> Activity
Exactly retype the opening line of the entries and every line after it, ending with the line that contains "Đêm xuống trên". Skip all pictures.

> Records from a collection
###

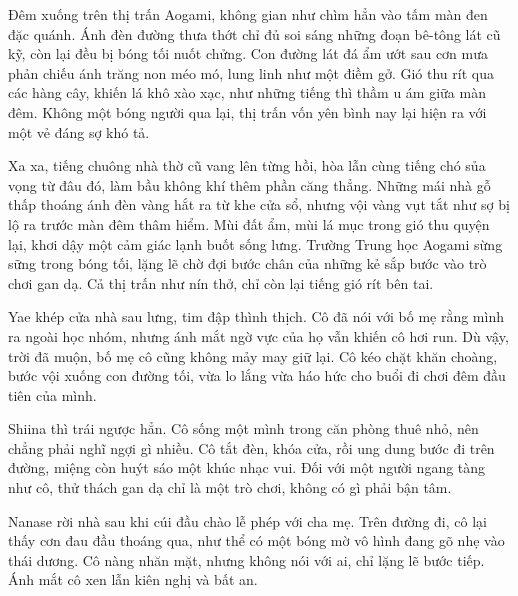 \documentclass[../main.tex]{subfiles}
\begin{document}

Đêm xuống trên thị trấn Aogami, không gian như chìm hẳn vào tấm màn đen đặc quánh. Ánh đèn đường thưa thớt chỉ đủ soi sáng những đoạn bê-tông lát cũ kỹ, còn lại đều bị bóng tối nuốt chửng. Con đường lát đá ẩm ướt sau cơn mưa phản chiếu ánh trăng non méo mó, lung linh như một điềm gở. Gió thu rít qua các hàng cây, khiến lá khô xào xạc, như những tiếng thì thầm u ám giữa màn đêm. Không một bóng người qua lại, thị trấn vốn yên bình nay lại hiện ra với một vẻ đáng sợ khó tả.

Xa xa, tiếng chuông nhà thờ cũ vang lên từng hồi, hòa lẫn cùng tiếng chó sủa vọng từ đâu đó, làm bầu không khí thêm phần căng thẳng. Những mái nhà gỗ thấp thoáng ánh đèn vàng hắt ra từ khe cửa sổ, nhưng vội vàng vụt tắt như sợ bị lộ ra trước màn đêm thâm hiểm. Mùi đất ẩm, mùi lá mục trong gió thu quyện lại, khơi dậy một cảm giác lạnh buốt sống lưng. Trường Trung học Aogami sừng sững trong bóng tối, lặng lẽ chờ đợi bước chân của những kẻ sắp bước vào trò chơi gan dạ. Cả thị trấn như nín thở, chỉ còn lại tiếng gió rít bên tai.

\ct

Yae khép cửa nhà sau lưng, tim đập thình thịch. Cô đã nói với bố mẹ rằng mình ra ngoài học nhóm, nhưng ánh mắt ngờ vực của họ vẫn khiến cô hơi run. Dù vậy, trời đã muộn, bố mẹ cô cũng không mảy may giữ lại. Cô kéo chặt khăn choàng, bước vội xuống con đường tối, vừa lo lắng vừa háo hức cho buổi đi chơi đêm đầu tiên của mình.

Shiina thì trái ngược hẳn. Cô sống một mình trong căn phòng thuê nhỏ, nên chẳng phải nghĩ ngợi gì nhiều. Cô tắt đèn, khóa cửa, rồi ung dung bước đi trên đường, miệng còn huýt sáo một khúc nhạc vui. Đối với một người ngang tàng như cô, thử thách gan dạ chỉ là một trò chơi, không có gì phải bận tâm.

Nanase rời nhà sau khi cúi đầu chào lễ phép với cha mẹ. Trên đường đi, cô lại thấy cơn đau đầu thoáng qua, như thể có một bóng mờ vô hình đang gõ nhẹ vào thái dương. Cô nàng nhăn mặt, nhưng không nói với ai, chỉ lặng lẽ bước tiếp. Ánh mắt cô xen lẫn kiên nghị và bất an.
\end{document}

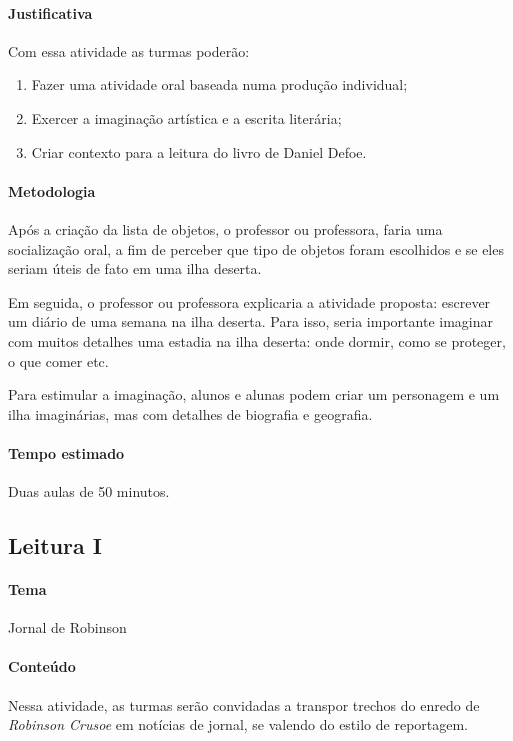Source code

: \documentclass{article}
\begin{document}
\paragraph{Justificativa}
Com essa atividade as turmas poderão:

\begin{enumerate}
\item
Fazer uma atividade oral baseada numa produção individual; 

\item
Exercer a imaginação artística e a escrita literária;

\item
Criar contexto para a leitura do livro de Daniel Defoe.
\end{enumerate}

\paragraph{Metodologia}
Após a criação da lista de objetos, o professor ou professora, faria uma
socialização oral, a fim de perceber que tipo de objetos foram
escolhidos e se eles seriam úteis de fato em uma ilha deserta.

Em seguida, o professor ou professora explicaria a atividade proposta:
escrever um diário de uma semana na ilha deserta. Para isso, seria
importante imaginar com muitos detalhes uma estadia na ilha deserta:
onde dormir, como se proteger, o que comer etc.

Para estimular a imaginação, alunos e alunas podem criar um personagem e
um ilha imaginárias, mas com detalhes de biografia e geografia.

\paragraph{Tempo estimado} Duas aulas de 50 minutos.

\subsection{Leitura I}

\paragraph{Tema} Jornal de Robinson


\paragraph{Conteúdo} Nessa atividade, as turmas serão convidadas a transpor trechos do enredo de \emph{Robinson Crusoe} em notícias de jornal, se valendo do estilo de
reportagem.
\end{document}
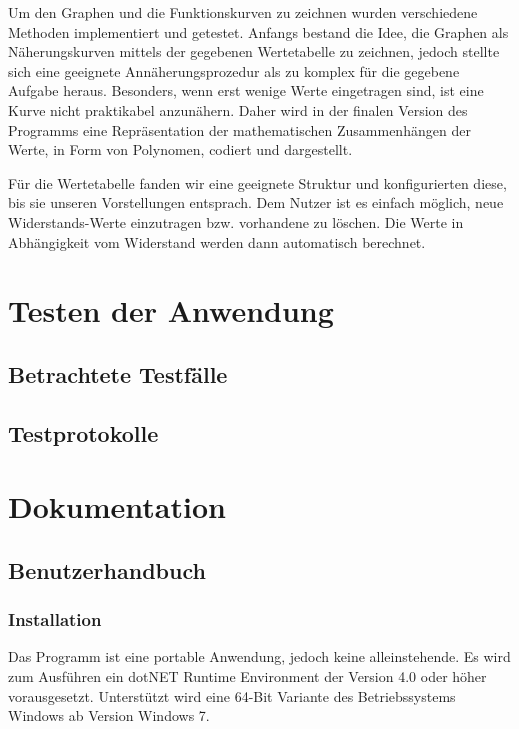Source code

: \documentclass{article}
\begin{document}
    Um den Graphen und die Funktionskurven zu zeichnen wurden verschiedene Methoden implementiert und getestet.
    Anfangs bestand die Idee, die Graphen als Näherungskurven mittels der gegebenen Wertetabelle zu zeichnen, jedoch stellte sich eine geeignete Annäherungsprozedur als zu komplex für die gegebene Aufgabe heraus.
    Besonders, wenn erst wenige Werte eingetragen sind, ist eine Kurve nicht praktikabel anzunähern.
    Daher wird in der finalen Version des Programms eine Repräsentation der mathematischen Zusammenhängen der Werte, in Form von Polynomen, codiert und dargestellt.

    Für die Wertetabelle fanden wir eine geeignete Struktur und konfigurierten diese, bis sie unseren Vorstellungen entsprach.
    Dem Nutzer ist es einfach möglich, neue Widerstands-Werte einzutragen bzw. vorhandene zu löschen.
    Die Werte in Abhängigkeit vom Widerstand werden dann automatisch berechnet.

\newpage
\section{Testen der Anwendung}

\subsection{Betrachtete Testfälle}


\subsection{Testprotokolle}


\newpage
\section{Dokumentation}

\subsection{Benutzerhandbuch}
    \subsubsection{Installation}

    Das Programm ist eine portable Anwendung, jedoch keine alleinstehende.
    Es wird zum Ausführen ein \glqq dotNET Runtime Environment\grqq{} der Version 4.0 oder höher vorausgesetzt.
    Unterstützt wird eine 64-Bit Variante des Betriebssystems Windows ab Version \glqq Windows 7\grqq{}.
\end{document}
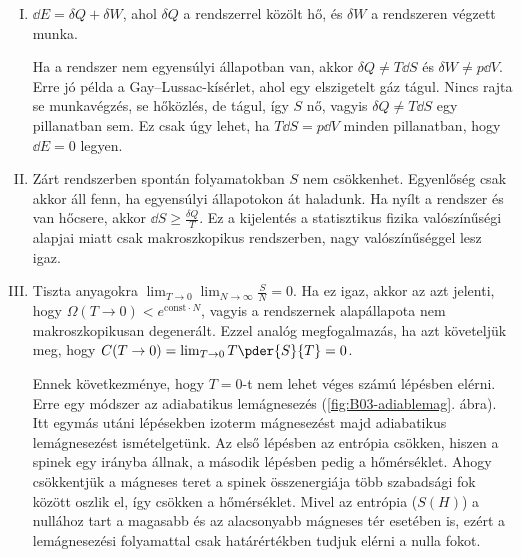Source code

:    \begin{enumerate}[I. főtétel:]
    \item 
     $\dd E=\delta Q+\delta W$, ahol $\delta Q$ a rendszerrel közölt hő, és $\delta W$ a rendszeren végzett munka.
    
     Ha a rendszer nem egyensúlyi állapotban van, akkor $\delta Q\ne T\dd S$ és $\delta W\ne p\dd V$.
   Erre jó példa a Gay--Lussac-kísérlet, ahol egy elszigetelt gáz tágul.
   Nincs rajta se munkavégzés, se hőközlés, de tágul, így $S$ nő, vagyis $\delta Q\ne T\dd S$ egy pillanatban sem.
   Ez csak úgy lehet, ha $T\dd S=p\dd V$ minden pillanatban, hogy $\dd E=0$ legyen.
    
    \item
     Zárt rendszerben spontán folyamatokban $S$ nem csökkenhet.
   Egyenlőség csak akkor áll fenn, ha egyensúlyi állapotokon át haladunk.
   Ha nyílt a rendszer és van hőcsere, akkor $\dd S\ge\frac{\delta Q}{T}$.
   Ez a kijelentés a statisztikus fizika valószínűségi alapjai miatt csak makroszkopikus rendszerben, nagy valószínűséggel lesz igaz.
     
    \item 
     Tiszta anyagokra $\lim_{T\to 0}\lim_{N\to\infty}\frac{S}{N}=0$.
   Ha ez igaz, akkor az azt jelenti, hogy $\Omega(T\to 0)<e^{\text{const} \cdot N}$, vagyis a rendszernek alapállapota nem makroszkopikusan degenerált.
   Ezzel analóg megfogalmazás, ha azt követeljük meg, hogy $C(T\to 0)=\lim_{T\to 0}T\pder{S}{T}=0$.
     
     Ennek következménye, hogy $T=0$-t nem lehet véges számú lépésben elérni.
   Erre egy módszer az adiabatikus lemágnesezés (\ref{fig:B03-adiablemag}. ábra).
   Itt egymás utáni lépésekben izoterm mágnesezést majd adiabatikus lemágnesezést ismételgetünk.
   Az első lépésben az entrópia csökken, hiszen a spinek egy irányba állnak, a második lépésben pedig a hőmérséklet.
   Ahogy csökkentjük a mágneses teret a spinek összenergiája több szabadsági fok között oszlik el, így csökken a hőmérséklet.
   Mivel az entrópia ($S(H)$) a nullához tart a magasabb és az alacsonyabb mágneses tér esetében is, ezért a lemágnesezési folyamattal csak határértékben tudjuk elérni a nulla fokot. 
     

\end{enumerate}
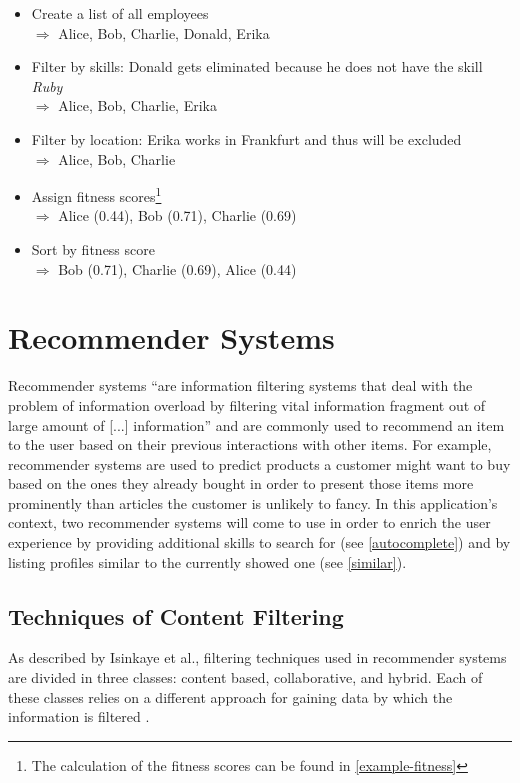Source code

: \begin{itemize}
  \item Create a list of all employees\\
    $\Rightarrow$ Alice, Bob, Charlie, Donald, Erika
  \item Filter by skills: Donald gets eliminated because he does not have the skill \textit{Ruby}\\
    $\Rightarrow$ Alice, Bob, Charlie, Erika
  \item Filter by location: Erika works in Frankfurt and thus will be excluded\\
    $\Rightarrow$ Alice, Bob, Charlie
  \item Assign fitness scores\footnote{The calculation of the fitness scores can be found in \ref{example-fitness}}\\
    $\Rightarrow$ Alice (0.44), Bob (0.71), Charlie (0.69)
  \item Sort by fitness score\\
    $\Rightarrow$ Bob (0.71), Charlie (0.69), Alice (0.44)
\end{itemize}


\section{Recommender Systems}
Recommender systems ``are information filtering systems that deal with the problem of information overload by filtering vital information fragment out of large amount of [...] information'' \cite{Isinkaye2015261}\label{recommender-definition} and are commonly used to recommend an item to the user based on their previous interactions with other items. For example, recommender systems are used to predict products a customer might want to buy based on the ones they already bought in order to present those items more prominently than articles the customer is unlikely to fancy. In this application's context, two recommender systems will come to use in order to enrich the user experience by providing additional skills to search for (see \ref{autocomplete}) and by listing profiles similar to the currently showed one (see \ref{similar}).

\subsection{Techniques of Content Filtering}
As described by Isinkaye et al., filtering techniques used in recommender systems are divided in three classes: content based, collaborative, and hybrid. Each of these classes relies on a different approach for gaining data by which the information is filtered \cite{Isinkaye2015261}.

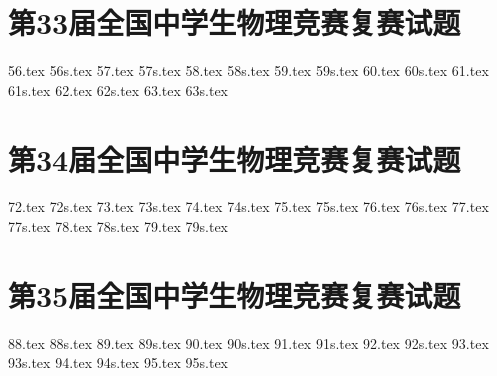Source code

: \section{第33届全国中学生物理竞赛复赛试题}
{56.tex}
{56s.tex}
{57.tex}
{57s.tex}
{58.tex}
{58s.tex}
{59.tex}
{59s.tex}
{60.tex}
{60s.tex}
{61.tex}
{61s.tex}
{62.tex}
{62s.tex}
{63.tex}
{63s.tex}
\section{第34届全国中学生物理竞赛复赛试题}
{72.tex}
{72s.tex}
{73.tex}
{73s.tex}
{74.tex}
{74s.tex}
{75.tex}
{75s.tex}
{76.tex}
{76s.tex}
{77.tex}
{77s.tex}
{78.tex}
{78s.tex}
{79.tex}
{79s.tex}
\section{第35届全国中学生物理竞赛复赛试题}
{88.tex}
{88s.tex}
{89.tex}
{89s.tex}
{90.tex}
{90s.tex}
{91.tex}
{91s.tex}
{92.tex}
{92s.tex}
{93.tex}
{93s.tex}
{94.tex}
{94s.tex}
{95.tex}
{95s.tex}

###

> Response to this task
 \documentclass[../main.tex]{subfiles}
\begin{document}

Đêm xuống trên thị trấn Aogami, không gian như chìm hẳn vào tấm màn đen đặc quánh. Ánh đèn đường thưa thớt chỉ đủ soi sáng những đoạn bê-tông lát cũ kỹ, còn lại đều bị bóng tối nuốt chửng. Con đường lát đá ẩm ướt sau cơn mưa phản chiếu ánh trăng non méo mó, lung linh như một điềm gở. Gió thu rít qua các hàng cây, khiến lá khô xào xạc, như những tiếng thì thầm u ám giữa màn đêm. Không một bóng người qua lại, thị trấn vốn yên bình nay lại hiện ra với một vẻ đáng sợ khó tả.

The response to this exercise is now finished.